Canadian Wetland Classification System

The Canadian Wetland Classification System (National Wetlands Working Group 1997) is based on a hierarchical system, which includes (1) wetland class, (2) wetland form and (3) wetland type. The five wetland "classes" are differentiated by their developmental characteristics and the environment in which they exist. The five classes are: bog, fen, marsh, swamp, and shallow water. Some wetlands accumulate peat (partially-decomposed organic matter) and are called peatlands. Bogs and fens are the dominant peatland classes in Alberta, although some swamps and marshes can also accumulate peat. In contrast, shallow open water wetlands and many marshes and swamps do not accumulate peat.


Bogs are peat-covered wetlands (peatlands),   in  which the vegetation shows the effects of a high water table and a general lack of nutrients. The bog surface is often raised relative to the surrounding landscape and isolated from mineralized soil waters. The surface waters of bogs are strongly acid and the upper peat layers are generally nutrient poor. At least 40 cm of peat are present. The plant community is dominated by cushion forming Sphagnum mosses (peat mosses), ericaceous shrubs and black spruce trees.
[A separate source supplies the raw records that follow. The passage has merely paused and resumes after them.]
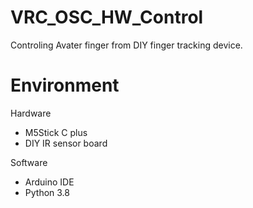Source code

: # VRC_OSC_HW_Control
Controling Avater finger from DIY finger tracking device.


# Environment

Hardware
- M5Stick C plus
- DIY IR sensor board

Software
- Arduino IDE
- Python 3.8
Fens are peatlands characterized by a high water table, but with very slow internal drainage by seepage. Similar to bogs, the surface water in fens is also generally nutrient poor and the peat layer is at least 40 cm thick. The vegetation in fens usually reflects the water quality and quantity available, resulting in three basic types: graminoid fens without trees or shrubs, shrub fens, and treed fens. Dominant plants include black spruce, tamarack, sedges, grasses, and various mosses.

Marshes are wetlands that are periodically inundated by standing or slowly moving water and hence are rich in nutrients. Marshes are mainly wet, mineral-soil areas, but shallow, well-decomposed peat may be present. Marshes are subject to a gravitational water table, but water remains within the rooting zone of plants for most of the growing season. They are characterized by an emergent vegetation of reeds, rushes or sedges and the absence of woody vegetation.

Swamps are wetlands where standing or gently moving waters occur seasonally or persist for long periods, leaving the subsurface continuously waterlogged. The water may also be present as a subsurface flow of mineralized water. The water table may drop seasonally below the rooting zone of the vegetation, creating aerated conditions at the surface. Their substrate consists of mixtures of mineral and organic materials, and peat deposited may be present. The vegetation may consist of dense coniferous or deciduous forest, or tall shrub thickets.



Shallow open water wetlands, also known as ponds or sloughs, are relatively small bodies of standing water, representing a transition stage between lakes and marshes. The surface waters impart an open aspect, free of emergent vegetation, but floating, rooted, aquatic macrophytes may be present. The depth of water is usually less than 2 m in mid-summer.

 These five wetland classes can be further recognized by their "form" based on surface, water, and underlying mineral soil characteristics. The class/form combinations can be further described by their "type" based on the vegetation communities associated with them. A more detailed description of the five wetland classes along with their forms and types can be found in:

National Wetlands Working Group. 1997. The Canadian Wetland Classification System, 2nd Edition. Warner, B.G. and C.D.A. Rubec (eds.), Wetlands Research Centre, University of Waterloo, Waterloo, ON, Canada. 68 p.